The storage unit 2a stores compiling operation intermediate information, such as a lexical analysis result, a syntax analysis result, an optimization result, an instruction scheduling result, and the like. Also, the storage unit 2a stores information for use in compile processing, such as a lexical analysis, syntax rules, and the like.


The receiving unit 20 receives a compile instruction from a user using an input device, such as a keyboard, a mouse, or the like. The lexical analysis unit 21 reads source code for a program from a source file 1, performs lexical analysis, and writes the lexical analysis result to the storage unit 2a.


The syntax analysis unit 22 performs syntax analysis of the source program based on the lexical analysis result and writes the syntax analysis result to the storage unit 2a. The optimization unit 23 performs optimization on the syntax analysis result, such as loop optimization, and the like in order to increase the speed of the program. The optimization unit 23 writes the optimized instruction sequence to the storage unit 2a.


The instruction scheduling unit 24 performs instruction scheduling on the optimization result. That is to say, the instruction scheduling unit 24 moves a load instruction to the front part of the instruction sequence such that the load instruction is executed precedingly in the instruction sequence, and writes the moved result to the storage unit 2a. The instruction scheduling unit 24 includes a transactionization unit 31, a scheduling unit 32, and a generation unit 33.


The transactionization unit 31 transactionizes a load instruction of a volatile variable. For example, the transactionization unit 31 replaces a load instruction of a volatile variable with an (XBEGIN+normal load) instruction and the XEND instruction. Here, the (XBEGIN+normal load) instruction is an instruction including the XBEGIN instruction and “load instruction->volatile variable”.

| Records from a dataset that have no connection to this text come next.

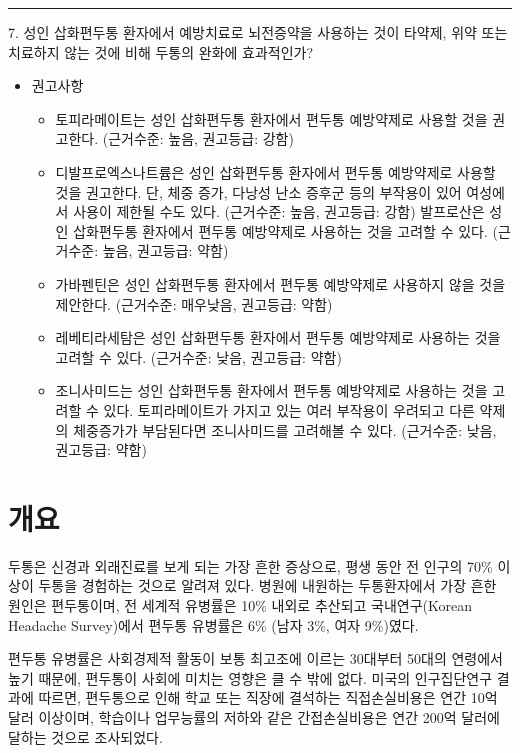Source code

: \documentclass[]{book}
\providecommand{\tightlist}{%
  \setlength{\itemsep}{0pt}\setlength{\parskip}{0pt}}
\begin{document}
\begin{center}\rule{0.5\linewidth}{\linethickness}\end{center}

7. 성인 삽화편두통 환자에서 예방치료로 뇌전증약을 사용하는 것이 타약제, 위약 또는 치료하지 않는 것에 비해 두통의 완화에 효과적인가?

\begin{itemize}
\item
  권고사항

  \begin{itemize}
  \tightlist
  \item
    토피라메이트는 성인 삽화편두통 환자에서 편두통 예방약제로 사용할 것을 권고한다. (근거수준: 높음, 권고등급: 강함)
  \item
    디발프로엑스나트륨은 성인 삽화편두통 환자에서 편두통 예방약제로 사용할 것을 권고한다. 단, 체중 증가, 다낭성 난소 증후군 등의 부작용이 있어 여성에서 사용이 제한될 수도 있다. (근거수준: 높음, 권고등급: 강함) 발프로산은 성인 삽화편두통 환자에서 편두통 예방약제로 사용하는 것을 고려할 수 있다. (근거수준: 높음, 권고등급: 약함)
  \item
    가바펜틴은 성인 삽화편두통 환자에서 편두통 예방약제로 사용하지 않을 것을 제안한다. (근거수준: 매우낮음, 권고등급: 약함)
  \item
    레베티라세탐은 성인 삽화편두통 환자에서 편두통 예방약제로 사용하는 것을 고려할 수 있다. (근거수준: 낮음, 권고등급: 약함)
  \item
    조니사미드는 성인 삽화편두통 환자에서 편두통 예방약제로 사용하는 것을 고려할 수 있다. 토피라메이트가 가지고 있는 여러 부작용이 우려되고 다른 약제의 체중증가가 부담된다면 조니사미드를 고려해볼 수 있다. (근거수준: 낮음, 권고등급: 약함)
  \end{itemize}
\end{itemize}

\hypertarget{section-4}{%
\chapter{개요}\label{section-4}}

두통은 신경과 외래진료를 보게 되는 가장 흔한 증상으로, 평생 동안 전 인구의 70\% 이상이 두통을 경험하는 것으로 알려져 있다. 병원에 내원하는 두통환자에서 가장 흔한 원인은 편두통이며, 전 세계적 유병률은 10\% 내외로 추산되고 국내연구(Korean Headache Survey)에서 편두통 유병률은 6\% (남자 3\%, 여자 9\%)였다.

편두통 유병률은 사회경제적 활동이 보통 최고조에 이르는 30대부터 50대의 연령에서 높기 때문에, 편두통이 사회에 미치는 영향은 클 수 밖에 없다. 미국의 인구집단연구 결과에 따르면, 편두통으로 인해 학교 또는 직장에 결석하는 직접손실비용은 연간 10억 달러 이상이며, 학습이나 업무능률의 저하와 같은 간접손실비용은 연간 200억 달러에 달하는 것으로 조사되었다.
\end{document}
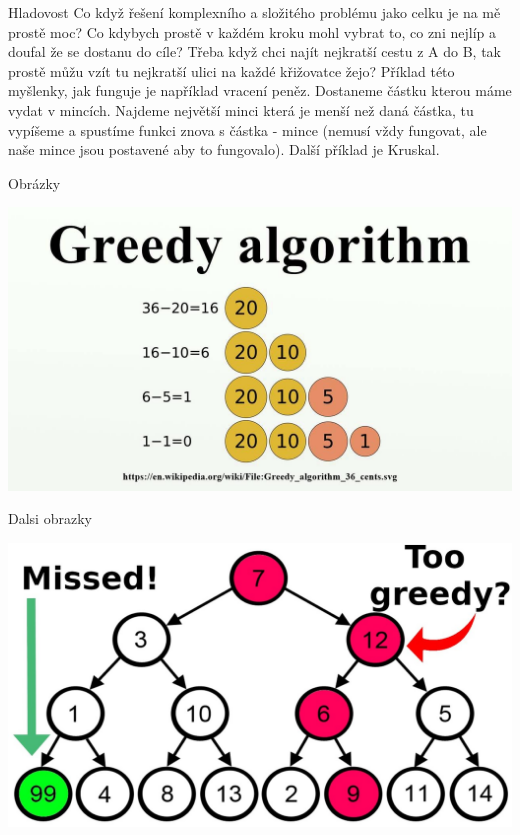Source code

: \documentclass{beamer}
\begin{document}
\begin{frame}{Hladovost}
 Co když řešení komplexního a složitého problému jako celku je na mě prostě moc?
 Co kdybych prostě v každém kroku mohl vybrat to, co zni nejlíp a doufal že se
 dostanu do cíle?
\vfill
 Třeba když chci najít nejkratší cestu z A do B, tak prostě můžu vzít tu
 nejkratší ulici na každé křižovatce žejo?
\vfill
 Příklad této myšlenky, jak funguje je například vracení peněz. Dostaneme částku
 kterou máme vydat v mincích. Najdeme největší minci která je menší než daná
 částka, tu vypíšeme a spustíme funkci znova s částka - mince (nemusí vždy
 fungovat, ale naše mince jsou postavené aby to fungovalo). Další příklad je
 Kruskal.
  
\end{frame}

\begin{frame}{Obrázky}
 
 \includegraphics[scale=0.3]{greedy3.jpg}
\end{frame}

\begin{frame}{Dalsi obrazky}
 
 \includegraphics[scale=0.25]{greedy2.jpg}
\end{frame}
\end{document}
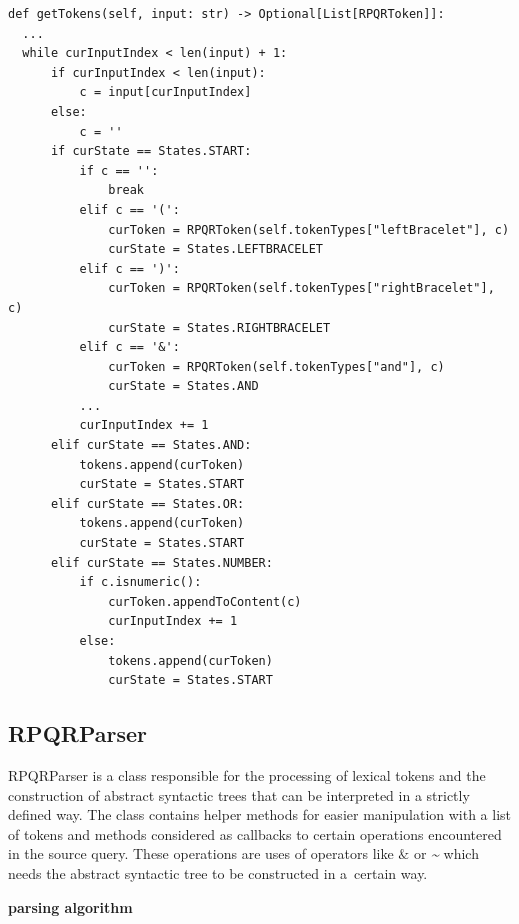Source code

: \begin{lstlisting}
def getTokens(self, input: str) -> Optional[List[RPQRToken]]:
  ...
  while curInputIndex < len(input) + 1:
      if curInputIndex < len(input):
          c = input[curInputIndex]
      else:
          c = ''
      if curState == States.START:
          if c == '':
              break
          elif c == '(':
              curToken = RPQRToken(self.tokenTypes["leftBracelet"], c)
              curState = States.LEFTBRACELET
          elif c == ')':
              curToken = RPQRToken(self.tokenTypes["rightBracelet"], c)
              curState = States.RIGHTBRACELET
          elif c == '&':
              curToken = RPQRToken(self.tokenTypes["and"], c)
              curState = States.AND
          ...
          curInputIndex += 1
      elif curState == States.AND:
          tokens.append(curToken)
          curState = States.START
      elif curState == States.OR:
          tokens.append(curToken)
          curState = States.START
      elif curState == States.NUMBER:
          if c.isnumeric():
              curToken.appendToContent(c)
              curInputIndex += 1
          else:
              tokens.append(curToken)
              curState = States.START
\end{lstlisting}

\subsection*{RPQRParser}

RPQRParser is a class responsible for the processing of lexical tokens and the construction of abstract syntactic
trees that can be interpreted in a strictly defined way. The class contains helper methods for easier
manipulation with a list of tokens and methods considered as callbacks to certain operations encountered
in the source query. These operations are uses of operators like \textit{$\&$} or \textit{\textasciitilde}
which needs the abstract syntactic tree to be constructed in a~certain way.

\textbf{parsing algorithm}

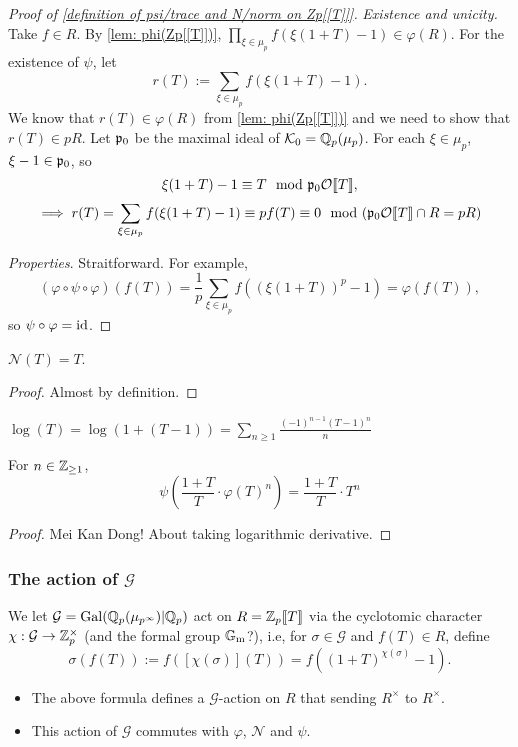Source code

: \begin{proof}[Proof of \cref{definition of psi/trace and N/norm on Zp[[T]]}]
    \textit{Existence and unicity.}
    Take $f\in R$.
    By \cref{lem: phi(Zp[[T]])},
    $\prod_{\xi\in\mu_p}f(\xi(1 + T) - 1)\in \varphi(R)$.
    For the existence of $\psi$,
    let \[r(T) := \sum_{\xi\in\mu_p}f(\xi(1 + T) - 1).\]
    We know that $r(T)\in \varphi(R)$ from \cref{lem: phi(Zp[[T]])} and we need to show that $r(T)\in pR$.
    Let $\mathfrak{p}_0$ be the maximal ideal of $\mathcal{K}_0 = \mathbb{Q}_p(\mu_p)$.
    For each $\xi\in\mu_p$, $\xi - 1\in \mathfrak{p}_0$,
    so
    \[\xi(1 + T) - 1\equiv T\mod {\mathfrak{p}}_0\mathcal{O}\llbracket T  \rrbracket,\]
    \[\implies r(T) = \sum_{\xi\in\mu_p}f(\xi(1  +T) - 1) \equiv pf(T)\equiv 0\mod(\mathfrak{p}_0\mathcal{O}\llbracket T  \rrbracket \cap R = pR)\]


    \textit{Properties}.
    Straitforward.
    For example,
    \[(\varphi\circ \psi\circ\varphi)(f(T)) = \frac{1}{p}\sum_{\xi\in\mu_p} f((\xi(1 + T))^p - 1) = \varphi(f(T)),\]
    so $\psi\circ\varphi = \operatorname{id}$.
\end{proof}

\begin{lemma}
    $\mathcal{N}(T) = T$.
\end{lemma}
\begin{proof}
    Almost by definition.
\end{proof}
$\log(T) = \log(1 + (T - 1)) = \sum_{n\ge 1}\frac{(-1)^{n-1}(T-1)^n}{n}$

\begin{lemma}
    For $n\in\mathbb{Z}_{\ge 1}$,
    \[\psi\left(\frac{1 + T }{T } \cdot\varphi(T)^n \right) = \frac{1 + T}{T}\cdot T^n\]
\end{lemma}
\begin{proof}
    Mei Kan Dong! About taking logarithmic derivative.
\end{proof}

\subsubsection{The action of \texorpdfstring{$\mathcal{G}$}{G}}
We let $\mathcal{G} = \operatorname{Gal}(\mathbb{Q}_p(\mu_{p^\infty})|\mathbb{Q}_p)$ act on $R = \mathbb{Z}_p\llbracket T \rrbracket$
via the cyclotomic character $\chi : \mathcal{G}\to\mathbb{Z}_p^\times$ (and the formal group ${\mathbb{G}_{\mathrm{m}}}$?), i.e,
for $\sigma\in\mathcal{G}$ and $f(T)\in R$, define
\[\sigma(f(T)) := f([\chi(\sigma)](T)) = f((1 + T)^{\chi(\sigma)} - 1).\]
\begin{itemize}
    \item The above formula defines a $\mathcal{G}$-action on $R$ that sending $R^\times$ to $R^\times$.
    \item This action of $\mathcal{G}$ commutes with $\varphi$, $\mathcal{N}$ and $\psi$.
\end{itemize}

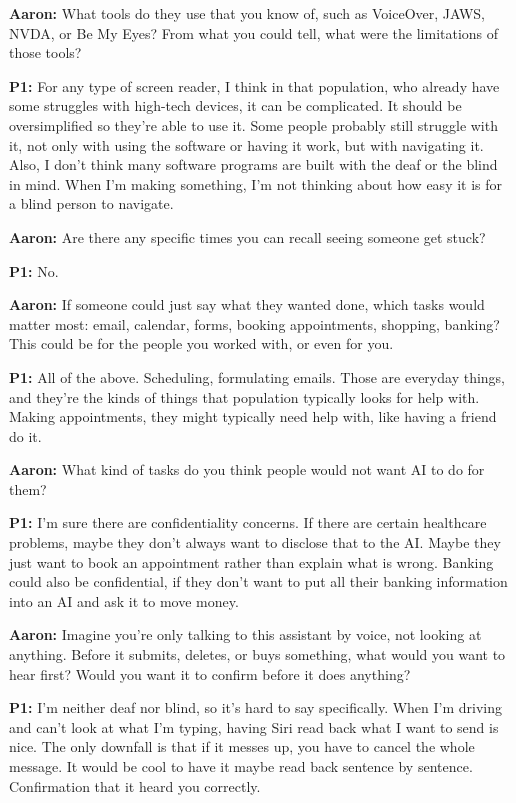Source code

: \textbf{Aaron:} What tools do they use that you know of, such as VoiceOver, JAWS, NVDA, or Be My Eyes? From what you could tell, what were the limitations of those tools?

\textbf{P1:} For any type of screen reader, I think in that population, who already have some struggles with high-tech devices, it can be complicated. It should be oversimplified so they're able to use it. Some people probably still struggle with it, not only with using the software or having it work, but with navigating it. Also, I don't think many software programs are built with the deaf or the blind in mind. When I'm making something, I'm not thinking about how easy it is for a blind person to navigate.

\textbf{Aaron:} Are there any specific times you can recall seeing someone get stuck?

\textbf{P1:} No.

\textbf{Aaron:} If someone could just say what they wanted done, which tasks would matter most: email, calendar, forms, booking appointments, shopping, banking? This could be for the people you worked with, or even for you.

\textbf{P1:} All of the above. Scheduling, formulating emails. Those are everyday things, and they're the kinds of things that population typically looks for help with. Making appointments, they might typically need help with, like having a friend do it.

\textbf{Aaron:} What kind of tasks do you think people would not want AI to do for them?

\textbf{P1:} I'm sure there are confidentiality concerns. If there are certain healthcare problems, maybe they don't always want to disclose that to the AI. Maybe they just want to book an appointment rather than explain what is wrong. Banking could also be confidential, if they don't want to put all their banking information into an AI and ask it to move money.

\textbf{Aaron:} Imagine you're only talking to this assistant by voice, not looking at anything. Before it submits, deletes, or buys something, what would you want to hear first? Would you want it to confirm before it does anything?

\textbf{P1:} I'm neither deaf nor blind, so it's hard to say specifically. When I'm driving and can't look at what I'm typing, having Siri read back what I want to send is nice. The only downfall is that if it messes up, you have to cancel the whole message. It would be cool to have it maybe read back sentence by sentence. Confirmation that it heard you correctly.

The scheduling unit 32 moves the (XBEGIN+normal load) instruction to the front part of the instruction sequence such that a certain number of instructions are executed between the (XBEGIN+normal load) instruction and the XEND instruction. Here, the certain number is determined based on the amount of delay in variable access. The (XBEGIN+normal load) instruction is subjected to instruction scheduling in the same manner as the normal load instruction.


Also, the XEND instruction is not moved in the instruction sequence. However, the XEND instruction may be subjected to instruction scheduling under the same restrictions as the load instruction of a volatile variable. That is to say, the XEND instruction may be moved in the instruction sequence in the range not exceeding the basic block. Also, the XEND instruction may be moved in the instruction sequence in the range not including a change in the order with the other memory access instructions.


The generation unit 33 replaces the (XBEGIN+normal load) instruction that has been moved by the scheduling unit 32 with the XBEGIN instruction and the normal load instruction.


In this manner, the instruction scheduling unit 24 moves the (XBEGIN+normal load) instruction by instruction scheduling in the same manner as a normal load instruction and replaces the (XBEGIN+normal load) instruction with the XBEGIN instruction and the normal load instruction after the move. Accordingly, it is possible for the instruction scheduling unit 24 to generate code in which a load instruction of a volatile variable is executed in advance, and exclusive control by the HTM is applied to the volatile variable.


The code generation unit 25 generates an instruction code based on the result of moving the load instruction and outputs the instruction code as a code file 3. The instruction code of the code file 3 is changed to a machine language sequence by an assembler and is then executed by the information processing apparatus 4 including an HTM 42 in a CPU 41.


Next, a description will be given of a flow of each processing unit of the instruction scheduling unit 24 using FIG. 4 to FIG. 8. FIG. 4 is a flowchart illustrating a processing flow by a transactionization unit 31. In this regard, the storage unit 2a stores an instruction sequence optimized by the optimization unit 23.


As illustrated in FIG. 4, the transactionization unit 31 determines whether or not there is an instruction to be read in the storage unit 2a (step S1). As a result, if there are no instructions to be read, the transactionization unit 31 terminates the processing.


On the other hand, if there is an instruction, the transactionization unit 31 reads the instruction (step S2) and determines whether or not the read instruction is a volatile variable load (step S3). As a result of the determination, if the read instruction is not a volatile variable load, the transactionization unit 31 returns the processing to step S1.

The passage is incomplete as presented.